The accretion-driven eruption of the recurrent nova T Corona Borealis

Abstract

T Corona Borealis (T CrB) is a symbiotic recurrent nova with an $\simeq 80$ yr recurrence interval, the eruptions of which occur on top of a $\simeq 15$ yr long high-brightness state. We show that the high-brightness state is best explained as the response of a high-viscosity ($α=3$) accretion disk to a unique event in which the mass transfer rate from the donor star increases by a factor $\simeq 100$, from $\dot{M}\mathrm{(quies)}= 2 \times 10^{-9} M_\odot$ yr$^{-1}$ up to $\dot{M}\mathrm{(out)}= 1.9 \times 10^{-7} M_\odot$ yr$^{-1}$; it can not be a thermal-viscous disk instability outburst neither a steady nuclear burning event. The constraint that the matter accreted onto the white dwarf in between eruptions equals the envelope mass $M_{ig}$ needed to trigger nova eruptions at the observed recurrence interval requires a white dwarf mass of $M_1= 1.29 M_\odot$, a donor star mass of $M_2= 0.7 M_\odot$, and an inclination of $i= 57.3^o$. As the high-brightness state responds for 95% of $M_{ig}$, the nova eruptions of T CrB are induced by accretion events.
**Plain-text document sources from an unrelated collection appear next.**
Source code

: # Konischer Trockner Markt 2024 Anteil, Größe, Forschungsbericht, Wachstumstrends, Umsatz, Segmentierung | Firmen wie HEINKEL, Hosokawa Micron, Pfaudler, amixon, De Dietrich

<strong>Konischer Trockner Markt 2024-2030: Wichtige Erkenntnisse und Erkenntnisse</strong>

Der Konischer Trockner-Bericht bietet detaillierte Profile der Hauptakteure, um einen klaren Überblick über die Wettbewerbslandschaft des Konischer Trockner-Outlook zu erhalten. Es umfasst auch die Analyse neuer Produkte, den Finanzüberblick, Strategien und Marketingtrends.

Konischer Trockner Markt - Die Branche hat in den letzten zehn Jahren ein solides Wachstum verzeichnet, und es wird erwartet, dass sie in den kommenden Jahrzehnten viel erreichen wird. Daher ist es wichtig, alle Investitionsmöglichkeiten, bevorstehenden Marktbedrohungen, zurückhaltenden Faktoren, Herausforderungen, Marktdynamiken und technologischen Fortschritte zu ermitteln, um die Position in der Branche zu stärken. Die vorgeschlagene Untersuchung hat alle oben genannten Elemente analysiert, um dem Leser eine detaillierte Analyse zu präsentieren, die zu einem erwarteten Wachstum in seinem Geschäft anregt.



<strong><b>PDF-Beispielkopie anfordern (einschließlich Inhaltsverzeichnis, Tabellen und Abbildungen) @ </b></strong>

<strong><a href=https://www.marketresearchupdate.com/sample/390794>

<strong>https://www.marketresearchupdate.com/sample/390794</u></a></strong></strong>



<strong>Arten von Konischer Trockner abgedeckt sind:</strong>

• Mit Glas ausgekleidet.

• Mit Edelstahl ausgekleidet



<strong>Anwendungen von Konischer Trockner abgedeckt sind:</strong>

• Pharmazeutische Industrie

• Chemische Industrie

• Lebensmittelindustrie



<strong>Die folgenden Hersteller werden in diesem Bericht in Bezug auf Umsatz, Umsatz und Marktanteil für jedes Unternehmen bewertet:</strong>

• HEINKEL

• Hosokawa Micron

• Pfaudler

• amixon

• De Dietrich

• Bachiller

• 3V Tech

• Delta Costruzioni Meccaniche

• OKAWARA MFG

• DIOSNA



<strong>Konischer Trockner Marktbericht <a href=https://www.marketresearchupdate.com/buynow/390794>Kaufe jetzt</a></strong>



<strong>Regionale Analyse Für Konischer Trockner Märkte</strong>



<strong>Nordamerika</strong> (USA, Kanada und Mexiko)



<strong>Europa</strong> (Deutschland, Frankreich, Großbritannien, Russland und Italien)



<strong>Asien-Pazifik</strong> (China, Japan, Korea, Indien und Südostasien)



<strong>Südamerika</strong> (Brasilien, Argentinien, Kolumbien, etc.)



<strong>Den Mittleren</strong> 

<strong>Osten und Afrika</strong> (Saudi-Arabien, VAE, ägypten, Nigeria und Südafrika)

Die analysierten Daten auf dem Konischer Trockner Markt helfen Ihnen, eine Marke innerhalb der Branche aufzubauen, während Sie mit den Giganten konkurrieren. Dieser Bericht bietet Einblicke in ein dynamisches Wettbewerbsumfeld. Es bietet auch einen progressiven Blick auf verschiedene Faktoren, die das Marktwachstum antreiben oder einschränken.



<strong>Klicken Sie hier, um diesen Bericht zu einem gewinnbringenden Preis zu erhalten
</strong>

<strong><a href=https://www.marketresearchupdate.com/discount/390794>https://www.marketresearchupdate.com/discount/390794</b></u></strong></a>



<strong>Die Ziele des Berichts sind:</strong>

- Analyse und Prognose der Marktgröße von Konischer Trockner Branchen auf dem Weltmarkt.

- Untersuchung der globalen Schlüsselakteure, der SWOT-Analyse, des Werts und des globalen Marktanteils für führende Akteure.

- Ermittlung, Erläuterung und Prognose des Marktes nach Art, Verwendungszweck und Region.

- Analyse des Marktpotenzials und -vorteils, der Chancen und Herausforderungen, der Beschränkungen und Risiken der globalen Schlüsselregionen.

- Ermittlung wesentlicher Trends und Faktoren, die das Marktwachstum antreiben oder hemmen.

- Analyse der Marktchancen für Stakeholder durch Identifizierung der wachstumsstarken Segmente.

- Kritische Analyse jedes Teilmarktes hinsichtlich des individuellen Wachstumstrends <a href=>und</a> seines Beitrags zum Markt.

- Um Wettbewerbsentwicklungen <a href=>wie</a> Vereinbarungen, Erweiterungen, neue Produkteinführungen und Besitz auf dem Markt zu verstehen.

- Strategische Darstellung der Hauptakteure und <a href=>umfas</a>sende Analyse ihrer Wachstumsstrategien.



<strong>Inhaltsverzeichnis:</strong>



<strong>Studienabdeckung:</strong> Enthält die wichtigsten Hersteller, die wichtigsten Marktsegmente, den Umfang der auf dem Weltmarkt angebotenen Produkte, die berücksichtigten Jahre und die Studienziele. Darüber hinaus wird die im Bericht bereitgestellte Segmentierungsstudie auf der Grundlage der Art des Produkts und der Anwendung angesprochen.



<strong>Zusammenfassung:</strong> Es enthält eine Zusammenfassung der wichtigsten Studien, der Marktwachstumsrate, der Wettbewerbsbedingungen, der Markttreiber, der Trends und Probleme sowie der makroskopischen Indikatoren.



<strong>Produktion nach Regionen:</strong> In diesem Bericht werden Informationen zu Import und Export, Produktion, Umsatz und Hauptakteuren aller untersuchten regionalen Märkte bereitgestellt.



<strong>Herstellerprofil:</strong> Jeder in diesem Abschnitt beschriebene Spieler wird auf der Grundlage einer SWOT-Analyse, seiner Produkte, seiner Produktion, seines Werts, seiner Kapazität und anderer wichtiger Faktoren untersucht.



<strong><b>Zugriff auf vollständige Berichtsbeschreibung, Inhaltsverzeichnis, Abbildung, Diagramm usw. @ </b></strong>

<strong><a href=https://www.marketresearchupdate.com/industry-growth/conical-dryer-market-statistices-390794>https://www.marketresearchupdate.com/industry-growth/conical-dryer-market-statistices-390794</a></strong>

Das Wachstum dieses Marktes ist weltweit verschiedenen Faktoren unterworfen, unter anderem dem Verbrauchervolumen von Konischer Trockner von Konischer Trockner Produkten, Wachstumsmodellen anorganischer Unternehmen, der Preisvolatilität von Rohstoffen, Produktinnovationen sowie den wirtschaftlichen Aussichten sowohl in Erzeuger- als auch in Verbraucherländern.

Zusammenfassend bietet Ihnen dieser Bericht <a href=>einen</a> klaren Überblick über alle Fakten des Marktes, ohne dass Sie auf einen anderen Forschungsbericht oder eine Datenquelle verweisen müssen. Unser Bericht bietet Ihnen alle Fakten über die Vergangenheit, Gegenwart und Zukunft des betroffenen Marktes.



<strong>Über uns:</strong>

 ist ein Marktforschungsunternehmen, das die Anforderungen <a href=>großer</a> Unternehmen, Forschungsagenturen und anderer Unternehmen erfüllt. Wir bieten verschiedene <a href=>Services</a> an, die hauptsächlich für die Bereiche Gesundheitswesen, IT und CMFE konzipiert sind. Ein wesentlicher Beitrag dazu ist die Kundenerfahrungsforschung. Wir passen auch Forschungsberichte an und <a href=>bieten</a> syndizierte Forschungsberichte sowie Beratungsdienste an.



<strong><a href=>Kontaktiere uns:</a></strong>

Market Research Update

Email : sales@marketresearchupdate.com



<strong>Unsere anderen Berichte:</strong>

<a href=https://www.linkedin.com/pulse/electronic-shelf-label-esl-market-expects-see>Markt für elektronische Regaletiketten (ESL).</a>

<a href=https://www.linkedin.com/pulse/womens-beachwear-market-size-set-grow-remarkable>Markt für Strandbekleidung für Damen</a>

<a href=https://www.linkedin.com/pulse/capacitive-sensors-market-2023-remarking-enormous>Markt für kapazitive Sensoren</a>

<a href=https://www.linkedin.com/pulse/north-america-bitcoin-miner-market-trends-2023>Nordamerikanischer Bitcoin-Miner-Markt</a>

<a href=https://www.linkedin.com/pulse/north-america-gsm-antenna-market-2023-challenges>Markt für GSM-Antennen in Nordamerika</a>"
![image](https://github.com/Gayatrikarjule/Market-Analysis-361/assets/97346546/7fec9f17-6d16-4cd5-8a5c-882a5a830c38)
Without the 15 yr long enhanced mass transfer events, its nova recurrence interval would be significantly longer, $\simeq 5500$ yr. T CrB exhibits a conspicuous decrease in brightness during the 1-2 yr prior to the nova event. We argue that this pre-eruption dip occurs during the convection phase that precedes the nova eruption and is best explained by the slow, accelerated expansion of the accreted envelope (and inner disk radius) at an average velocity of $v_\mathrm{exp}= 0.02$ km s$^{-1}$ over a 2 yr timescale, likely as a consequence of excess heat being increasingly deposited at the accreted layer by thermonuclear reactions before the nova eruption stage.

Figures (3)

• Figure 1: $B$-band light curve of T CrB during the 1938-1955 high-brightness state and the associated 1946 nova eruption (black crosses). Red dots with error bars show the same data after median filtering with a running box of width 113 d. The recent AAVSO data from 2004 until April 2024 are shown in blue, after being processed with the same median filter and shifted in time by -78 yr to match the 1946 data. From sbl25.
• Figure 2: Diagram of accretion rate versus WD mass for T CrB. The upper black dashed line represents the limit above which steady nuclear burning occurs. The lower limit in $\dot{M}$Lunaet2018 is indicated by the black dashed-dotted line. The black solid and dotted lines mark the relationship $\dot{M} (M_1)$ from the envelope mass that produces a nova eruption, for an assumed nova eruption recurrence interval of $T_R = 80 \pm 2$ yr and for a time spent in the high-accretion state of $\Delta T_h = 14 \pm 1$ yr. The red solid lines indicate the relationship $\dot{M} (M_1)$ adopting $M_2 = 0.6$, 0.7 and 0.8 $M_\odot$ in the T CrB primary mass function of Fekelet2000. Open and filled blue diamonds mark the solutions for models I and II, respectively. From sbl25.
• Figure 3: Simulation results with model I (green solid curve) and model II (black solid curve) parameters. The points with error bars are the same as in Fig. \ref{['fig:dados']} for the $B$-band and analogous for the other bands. The green and black dashed curves are the contribution from the irradiated RG companion to models I and II, respectively. From sbl25.